*DIRECTIONS FOR THIS TASK*: Reproduce every record below exactly as written, but leave out any pictures.

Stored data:

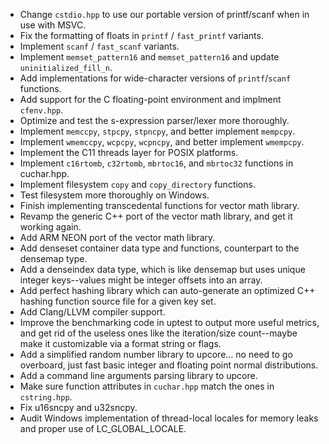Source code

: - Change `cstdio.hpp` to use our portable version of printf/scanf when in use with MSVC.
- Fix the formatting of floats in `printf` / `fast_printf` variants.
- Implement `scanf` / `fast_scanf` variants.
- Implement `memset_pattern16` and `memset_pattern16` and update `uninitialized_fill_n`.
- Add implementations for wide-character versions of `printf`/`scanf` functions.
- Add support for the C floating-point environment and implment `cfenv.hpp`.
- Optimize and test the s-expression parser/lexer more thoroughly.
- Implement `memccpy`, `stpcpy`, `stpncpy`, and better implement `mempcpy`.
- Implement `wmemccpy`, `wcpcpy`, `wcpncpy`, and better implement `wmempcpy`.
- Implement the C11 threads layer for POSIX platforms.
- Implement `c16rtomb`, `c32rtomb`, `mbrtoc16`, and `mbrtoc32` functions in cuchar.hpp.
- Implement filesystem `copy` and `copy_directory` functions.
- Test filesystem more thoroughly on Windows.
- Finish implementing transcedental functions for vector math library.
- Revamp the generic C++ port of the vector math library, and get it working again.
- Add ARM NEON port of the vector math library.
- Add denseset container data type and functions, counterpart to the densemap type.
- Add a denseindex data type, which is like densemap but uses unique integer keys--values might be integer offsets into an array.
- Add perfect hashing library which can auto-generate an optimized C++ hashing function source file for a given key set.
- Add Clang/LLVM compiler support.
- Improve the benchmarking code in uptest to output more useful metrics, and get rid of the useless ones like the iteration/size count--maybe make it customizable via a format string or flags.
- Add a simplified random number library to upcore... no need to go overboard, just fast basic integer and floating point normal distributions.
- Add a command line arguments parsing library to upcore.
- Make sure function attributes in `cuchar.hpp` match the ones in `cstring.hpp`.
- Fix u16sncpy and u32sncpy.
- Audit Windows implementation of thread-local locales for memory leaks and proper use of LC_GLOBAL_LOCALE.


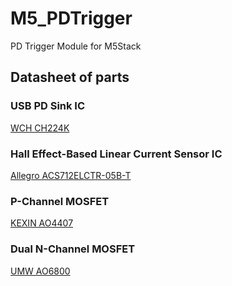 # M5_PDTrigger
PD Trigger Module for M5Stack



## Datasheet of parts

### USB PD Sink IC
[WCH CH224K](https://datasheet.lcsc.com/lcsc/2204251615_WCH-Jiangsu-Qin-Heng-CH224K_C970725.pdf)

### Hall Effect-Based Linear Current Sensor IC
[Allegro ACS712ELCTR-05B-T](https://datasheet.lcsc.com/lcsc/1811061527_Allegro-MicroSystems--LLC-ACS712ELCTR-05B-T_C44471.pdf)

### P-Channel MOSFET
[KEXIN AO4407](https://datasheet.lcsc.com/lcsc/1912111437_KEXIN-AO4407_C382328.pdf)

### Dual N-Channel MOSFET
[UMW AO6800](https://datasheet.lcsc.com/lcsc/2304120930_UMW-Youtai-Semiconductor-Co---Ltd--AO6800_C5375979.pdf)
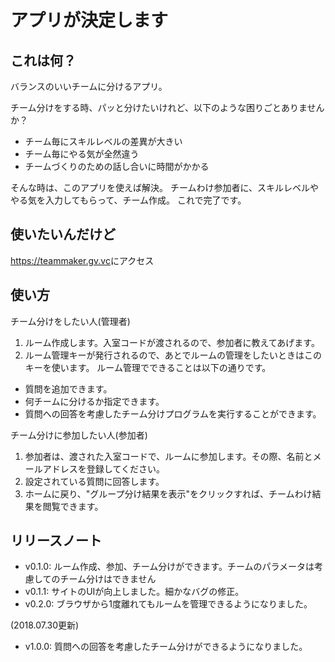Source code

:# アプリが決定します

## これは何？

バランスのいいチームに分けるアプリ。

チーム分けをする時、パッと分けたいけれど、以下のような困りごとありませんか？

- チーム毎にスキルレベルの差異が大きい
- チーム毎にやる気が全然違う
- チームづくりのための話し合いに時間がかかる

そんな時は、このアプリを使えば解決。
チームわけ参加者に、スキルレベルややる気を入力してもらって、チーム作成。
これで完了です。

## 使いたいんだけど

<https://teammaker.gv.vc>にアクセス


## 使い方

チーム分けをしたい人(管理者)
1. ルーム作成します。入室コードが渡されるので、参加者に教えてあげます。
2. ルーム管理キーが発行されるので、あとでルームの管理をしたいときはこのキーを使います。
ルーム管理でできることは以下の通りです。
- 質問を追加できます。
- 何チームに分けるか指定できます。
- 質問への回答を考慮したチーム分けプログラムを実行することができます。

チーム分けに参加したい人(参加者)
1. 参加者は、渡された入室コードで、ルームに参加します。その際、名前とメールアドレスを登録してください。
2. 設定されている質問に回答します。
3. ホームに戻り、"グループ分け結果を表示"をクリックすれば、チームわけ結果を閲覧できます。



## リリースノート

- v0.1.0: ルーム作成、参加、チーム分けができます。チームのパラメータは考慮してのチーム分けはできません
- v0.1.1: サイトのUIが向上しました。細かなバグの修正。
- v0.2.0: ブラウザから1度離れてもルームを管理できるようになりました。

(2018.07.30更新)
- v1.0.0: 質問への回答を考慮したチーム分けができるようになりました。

*EXERCISE SOLUTION*:
Source code

: - Change `cstdio.hpp` to use our portable version of printf/scanf when in use with MSVC.
- Fix the formatting of floats in `printf` / `fast_printf` variants.
- Implement `scanf` / `fast_scanf` variants.
- Implement `memset_pattern16` and `memset_pattern16` and update `uninitialized_fill_n`.
- Add implementations for wide-character versions of `printf`/`scanf` functions.
- Add support for the C floating-point environment and implment `cfenv.hpp`.
- Optimize and test the s-expression parser/lexer more thoroughly.
- Implement `memccpy`, `stpcpy`, `stpncpy`, and better implement `mempcpy`.
- Implement `wmemccpy`, `wcpcpy`, `wcpncpy`, and better implement `wmempcpy`.
- Implement the C11 threads layer for POSIX platforms.
- Implement `c16rtomb`, `c32rtomb`, `mbrtoc16`, and `mbrtoc32` functions in cuchar.hpp.
- Implement filesystem `copy` and `copy_directory` functions.
- Test filesystem more thoroughly on Windows.
- Finish implementing transcedental functions for vector math library.
- Revamp the generic C++ port of the vector math library, and get it working again.
- Add ARM NEON port of the vector math library.
- Add denseset container data type and functions, counterpart to the densemap type.
- Add a denseindex data type, which is like densemap but uses unique integer keys--values might be integer offsets into an array.
- Add perfect hashing library which can auto-generate an optimized C++ hashing function source file for a given key set.
- Add Clang/LLVM compiler support.
- Improve the benchmarking code in uptest to output more useful metrics, and get rid of the useless ones like the iteration/size count--maybe make it customizable via a format string or flags.
- Add a simplified random number library to upcore... no need to go overboard, just fast basic integer and floating point normal distributions.
- Add a command line arguments parsing library to upcore.
- Make sure function attributes in `cuchar.hpp` match the ones in `cstring.hpp`.
- Fix u16sncpy and u32sncpy.
- Audit Windows implementation of thread-local locales for memory leaks and proper use of LC_GLOBAL_LOCALE.


 # M5_PDTrigger
PD Trigger Module for M5Stack



## Datasheet of parts

### USB PD Sink IC
[WCH CH224K](https://datasheet.lcsc.com/lcsc/2204251615_WCH-Jiangsu-Qin-Heng-CH224K_C970725.pdf)

### Hall Effect-Based Linear Current Sensor IC
[Allegro ACS712ELCTR-05B-T](https://datasheet.lcsc.com/lcsc/1811061527_Allegro-MicroSystems--LLC-ACS712ELCTR-05B-T_C44471.pdf)

### P-Channel MOSFET
[KEXIN AO4407](https://datasheet.lcsc.com/lcsc/1912111437_KEXIN-AO4407_C382328.pdf)

### Dual N-Channel MOSFET
[UMW AO6800](https://datasheet.lcsc.com/lcsc/2304120930_UMW-Youtai-Semiconductor-Co---Ltd--AO6800_C5375979.pdf)
Source code

:# アプリが決定します

## これは何？

バランスのいいチームに分けるアプリ。

チーム分けをする時、パッと分けたいけれど、以下のような困りごとありませんか？

- チーム毎にスキルレベルの差異が大きい
- チーム毎にやる気が全然違う
- チームづくりのための話し合いに時間がかかる

そんな時は、このアプリを使えば解決。
チームわけ参加者に、スキルレベルややる気を入力してもらって、チーム作成。
これで完了です。

## 使いたいんだけど

<https://teammaker.gv.vc>にアクセス


## 使い方

チーム分けをしたい人(管理者)
1. ルーム作成します。入室コードが渡されるので、参加者に教えてあげます。
2. ルーム管理キーが発行されるので、あとでルームの管理をしたいときはこのキーを使います。
ルーム管理でできることは以下の通りです。
- 質問を追加できます。
- 何チームに分けるか指定できます。
- 質問への回答を考慮したチーム分けプログラムを実行することができます。

チーム分けに参加したい人(参加者)
1. 参加者は、渡された入室コードで、ルームに参加します。その際、名前とメールアドレスを登録してください。
2. 設定されている質問に回答します。
3. ホームに戻り、"グループ分け結果を表示"をクリックすれば、チームわけ結果を閲覧できます。



## リリースノート

- v0.1.0: ルーム作成、参加、チーム分けができます。チームのパラメータは考慮してのチーム分けはできません
- v0.1.1: サイトのUIが向上しました。細かなバグの修正。
- v0.2.0: ブラウザから1度離れてもルームを管理できるようになりました。

(2018.07.30更新)
- v1.0.0: 質問への回答を考慮したチーム分けができるようになりました。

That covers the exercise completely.